Exercise brief
Every entry must be output exactly as it is written.

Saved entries
^^^^

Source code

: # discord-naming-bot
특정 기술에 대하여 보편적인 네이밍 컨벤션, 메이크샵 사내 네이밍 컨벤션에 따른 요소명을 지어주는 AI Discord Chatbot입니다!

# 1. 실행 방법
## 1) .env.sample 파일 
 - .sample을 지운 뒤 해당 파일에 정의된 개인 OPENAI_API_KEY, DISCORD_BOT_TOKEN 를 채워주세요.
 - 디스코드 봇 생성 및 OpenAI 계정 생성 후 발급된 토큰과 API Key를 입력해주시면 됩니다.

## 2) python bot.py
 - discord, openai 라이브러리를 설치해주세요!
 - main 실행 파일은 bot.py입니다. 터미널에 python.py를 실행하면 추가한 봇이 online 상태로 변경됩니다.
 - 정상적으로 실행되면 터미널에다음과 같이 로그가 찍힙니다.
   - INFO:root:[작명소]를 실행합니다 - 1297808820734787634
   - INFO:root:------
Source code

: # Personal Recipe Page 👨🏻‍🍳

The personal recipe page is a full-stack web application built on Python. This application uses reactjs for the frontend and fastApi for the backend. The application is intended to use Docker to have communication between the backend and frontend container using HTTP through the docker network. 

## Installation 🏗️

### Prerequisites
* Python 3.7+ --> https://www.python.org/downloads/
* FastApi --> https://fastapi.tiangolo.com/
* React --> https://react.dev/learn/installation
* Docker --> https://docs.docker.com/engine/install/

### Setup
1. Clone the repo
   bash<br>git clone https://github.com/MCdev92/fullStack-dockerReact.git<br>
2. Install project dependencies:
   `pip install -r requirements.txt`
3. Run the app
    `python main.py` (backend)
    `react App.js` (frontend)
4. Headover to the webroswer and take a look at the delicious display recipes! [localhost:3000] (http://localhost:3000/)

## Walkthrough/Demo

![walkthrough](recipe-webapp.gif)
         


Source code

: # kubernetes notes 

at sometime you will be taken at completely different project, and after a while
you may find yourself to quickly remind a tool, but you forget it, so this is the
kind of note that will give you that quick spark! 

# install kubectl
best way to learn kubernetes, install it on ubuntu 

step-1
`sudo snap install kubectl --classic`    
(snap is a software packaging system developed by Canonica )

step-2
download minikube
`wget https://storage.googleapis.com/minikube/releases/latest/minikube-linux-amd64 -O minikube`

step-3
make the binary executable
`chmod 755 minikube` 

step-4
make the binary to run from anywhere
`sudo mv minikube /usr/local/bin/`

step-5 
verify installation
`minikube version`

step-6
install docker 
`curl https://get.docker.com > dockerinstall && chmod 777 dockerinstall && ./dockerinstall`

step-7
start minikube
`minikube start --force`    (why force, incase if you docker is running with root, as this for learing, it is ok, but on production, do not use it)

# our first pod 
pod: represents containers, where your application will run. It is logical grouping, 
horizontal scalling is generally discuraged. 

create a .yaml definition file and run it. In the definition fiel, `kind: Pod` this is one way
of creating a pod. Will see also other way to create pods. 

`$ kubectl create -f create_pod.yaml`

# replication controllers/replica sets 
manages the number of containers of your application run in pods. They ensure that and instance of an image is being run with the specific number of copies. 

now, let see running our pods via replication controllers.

^^^^

Response
Source code

: # discord-naming-bot
특정 기술에 대하여 보편적인 네이밍 컨벤션, 메이크샵 사내 네이밍 컨벤션에 따른 요소명을 지어주는 AI Discord Chatbot입니다!

# 1. 실행 방법
## 1) .env.sample 파일 
 - .sample을 지운 뒤 해당 파일에 정의된 개인 OPENAI_API_KEY, DISCORD_BOT_TOKEN 를 채워주세요.
 - 디스코드 봇 생성 및 OpenAI 계정 생성 후 발급된 토큰과 API Key를 입력해주시면 됩니다.

## 2) python bot.py
 - discord, openai 라이브러리를 설치해주세요!
 - main 실행 파일은 bot.py입니다. 터미널에 python.py를 실행하면 추가한 봇이 online 상태로 변경됩니다.
 - 정상적으로 실행되면 터미널에다음과 같이 로그가 찍힙니다.
   - INFO:root:[작명소]를 실행합니다 - 1297808820734787634
   - INFO:root:------
Source code

: # Personal Recipe Page 👨🏻‍🍳

The personal recipe page is a full-stack web application built on Python. This application uses reactjs for the frontend and fastApi for the backend. The application is intended to use Docker to have communication between the backend and frontend container using HTTP through the docker network. 

## Installation 🏗️

### Prerequisites
* Python 3.7+ --> https://www.python.org/downloads/
* FastApi --> https://fastapi.tiangolo.com/
* React --> https://react.dev/learn/installation
* Docker --> https://docs.docker.com/engine/install/

### Setup
1. Clone the repo
   bash<br>git clone https://github.com/MCdev92/fullStack-dockerReact.git<br>
2. Install project dependencies:
   `pip install -r requirements.txt`
3. Run the app
    `python main.py` (backend)
    `react App.js` (frontend)
4. Headover to the webroswer and take a look at the delicious display recipes! [localhost:3000] (http://localhost:3000/)

## Walkthrough/Demo

![walkthrough](recipe-webapp.gif)
         


Source code

: # kubernetes notes 

at sometime you will be taken at completely different project, and after a while
you may find yourself to quickly remind a tool, but you forget it, so this is the
kind of note that will give you that quick spark! 

# install kubectl
best way to learn kubernetes, install it on ubuntu 

step-1
`sudo snap install kubectl --classic`    
(snap is a software packaging system developed by Canonica )

step-2
download minikube
`wget https://storage.googleapis.com/minikube/releases/latest/minikube-linux-amd64 -O minikube`

step-3
make the binary executable
`chmod 755 minikube` 

step-4
make the binary to run from anywhere
`sudo mv minikube /usr/local/bin/`

step-5 
verify installation
`minikube version`

step-6
install docker 
`curl https://get.docker.com > dockerinstall && chmod 777 dockerinstall && ./dockerinstall`

step-7
start minikube
`minikube start --force`    (why force, incase if you docker is running with root, as this for learing, it is ok, but on production, do not use it)

# our first pod 
pod: represents containers, where your application will run. It is logical grouping, 
horizontal scalling is generally discuraged. 

create a .yaml definition file and run it. In the definition fiel, `kind: Pod` this is one way
of creating a pod. Will see also other way to create pods. 

`$ kubectl create -f create_pod.yaml`

# replication controllers/replica sets 
manages the number of containers of your application run in pods. They ensure that and instance of an image is being run with the specific number of copies. 

now, let see running our pods via replication controllers.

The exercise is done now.